The Brazil Central Bank recently announced the lowest interest rates since 1986. The latest cut brought Brazilian interest rates to 7%, down by over half in a year. The reduction is likely to have very positive effects on the economy as a whole and on the property market in particular.
In October last year, Brazilian interest rates stood at 14.25% as the Central Bank sought to keep high inflation at bay. Just over a year later, however, and it’s a completely different story. In the latest cut at the beginning of December, interest rates have come down to 7%.
The new rate is lower than the 7.25% interest in October 2012 and the lowest on record. At their meeting, Brazil Central Bank authorities did not rule out further interest rate cuts in February next year. Analysts widely believe Brazilian interest rates will probably drop to 6.5% at the next meeting.

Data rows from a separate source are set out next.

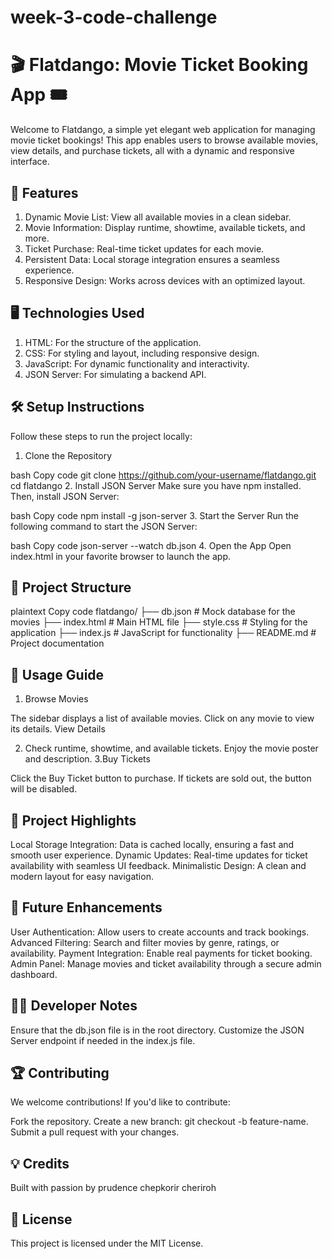 # week-3-code-challenge 
# 🎬 Flatdango: Movie Ticket Booking App 🎟️
Welcome to Flatdango, a simple yet elegant web application for managing movie ticket bookings! This app enables users to browse available movies, view details, and purchase tickets, all with a dynamic and responsive interface.

 ## 🚀 Features
 1. Dynamic Movie List: View all available movies in a clean sidebar. <br>
2.  Movie Information: Display runtime, showtime, available tickets, and more.<br>
3. Ticket Purchase: Real-time ticket updates for each movie.<br>
4. Persistent Data: Local storage integration ensures a seamless experience.<br>
5. Responsive Design: Works across devices with an optimized layout.<br>
 ## 🖥️ Technologies Used
1. HTML: For the structure of the application.
2. CSS: For styling and layout, including responsive design.
3. JavaScript: For dynamic functionality and interactivity.
4. JSON Server: For simulating a backend API.
## 🛠️ Setup Instructions
Follow these steps to run the project locally:

1. Clone the Repository

bash
Copy code
git clone https://github.com/your-username/flatdango.git
cd flatdango
2. Install JSON Server
Make sure you have npm installed. Then, install JSON Server:

bash
Copy code
npm install -g json-server
3. Start the Server
Run the following command to start the JSON Server:

bash
Copy code
json-server --watch db.json
4. Open the App
Open index.html in your favorite browser to launch the app.

## 📂 Project Structure
plaintext
Copy code
flatdango/
├── db.json         # Mock database for the movies
├── index.html      # Main HTML file
├── style.css       # Styling for the application
├── index.js        # JavaScript for functionality
├── README.md       # Project documentation
## 📖 Usage Guide
1. Browse Movies

The sidebar displays a list of available movies.
Click on any movie to view its details.
View Details

2. Check runtime, showtime, and available tickets.
Enjoy the movie poster and description.
3.Buy Tickets

Click the Buy Ticket button to purchase.
If tickets are sold out, the button will be disabled.
 ## 🌟 Project Highlights
Local Storage Integration:
Data is cached locally, ensuring a fast and smooth user experience.
Dynamic Updates:
Real-time updates for ticket availability with seamless UI feedback.
Minimalistic Design:
A clean and modern layout for easy navigation.
## 🤔 Future Enhancements
User Authentication: Allow users to create accounts and track bookings.
Advanced Filtering: Search and filter movies by genre, ratings, or availability.
Payment Integration: Enable real payments for ticket booking.
Admin Panel: Manage movies and ticket availability through a secure admin dashboard.
## 👨‍💻 Developer Notes
Ensure that the db.json file is in the root directory.
Customize the JSON Server endpoint if needed in the index.js file.
## 🏆 Contributing
We welcome contributions!
If you'd like to contribute:

Fork the repository.
Create a new branch: git checkout -b feature-name.
Submit a pull request with your changes.
## 💡 Credits
Built with passion by prudence chepkorir cheriroh

## 📃 License
This project is licensed under the MIT License.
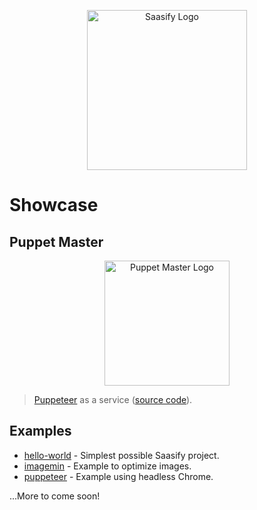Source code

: <p align="center">
  <a href="https://saasify.sh" title="Saasify">
    <img src="/_media/logo-vert-white@4x.png" alt="Saasify Logo" width="256" />
  </a>
</p>

# Showcase

## Puppet Master

<p align="center">
  <a href="https://puppet-master.sh" title="Puppet Master">
    <img src="https://raw.githubusercontent.com/saasify-sh/puppet-master/master/media/logo.svg" alt="Puppet Master Logo" width="200" />
  </a>
</p>

> [Puppeteer](https://pptr.dev) as a service ([source code](https://github.com/saasify-sh/puppet-master)).

## Examples

- [hello-world](https://github.com/saasify-sh/saasify/tree/master/examples/hello-world) - Simplest possible Saasify project.
- [imagemin](https://github.com/saasify-sh/saasify/tree/master/examples/imagemin) - Example to optimize images.
- [puppeteer](https://github.com/saasify-sh/saasify/tree/master/examples/puppeteer) - Example using headless Chrome.

...More to come soon!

Lower inflation behind the cuts
General improvements to the Brazilian economy and a curb on inflation are responsible for the gradual interest rate reductions seen throughout this year. Financial measures imposed by the government and Central Bank have done much to slow inflation, predicted to end the year at around 2.9%.
The rate is well below the official target for 2017 of 4.5%, plus or minus 1.5%. Consumer confidence and increased retail spending have gone hand in hand with the drop in inflation.
Good economic outlook for 2018
The consensus among economic analysts generally points to a much-improved economic situation in Brazil next year. In a report dated 8 December, Morgan Stanley stated that “Brazil is back and will blow Mexico away next year”.
The consultancy company bases its predictions on several factors including expected growth rate for the two countries. Brazilian GDP growth is predicted to reach 3.1% in 2018 while Mexico’s will register just over half this at 1.8%.
Morgan Stanley also include the recent cuts in Brazilian interest rates as part of their rationale. Lower rates are “bullish for stocks and for bond holders who are sitting on higher yielding debt,” says the report.
According to the company’s calculations, lower rates could “free around R$100 billion (approximately US$33 billion) in disposable income because of lower financial service costs for consumers and businesses”.
Lower rates good news for property market
The latest reduction in Brazilian interest rates also bodes well for the property market. As lending costs drop, mortgages become more affordable. Buyers can also buy more for their money.
Mirroring the country’s economy, the Brazilian property market has also seen improvements this year. Figures for Q3 2017 released by the Brazilian Chamber of Construction Industry (CBIC in Brazilian) show significant upticks in both sales and launches compared to the same period last year. Sales went up by 4.2% and launches by 14.7%.
Latest FipeZap price indices for the country as a whole showing property prices went up by 0.03% by the month in November. Since the index began in June 2012 when Brazilian interest rates stood just slightly above their current rate, prices for property have gone up by 29.4%.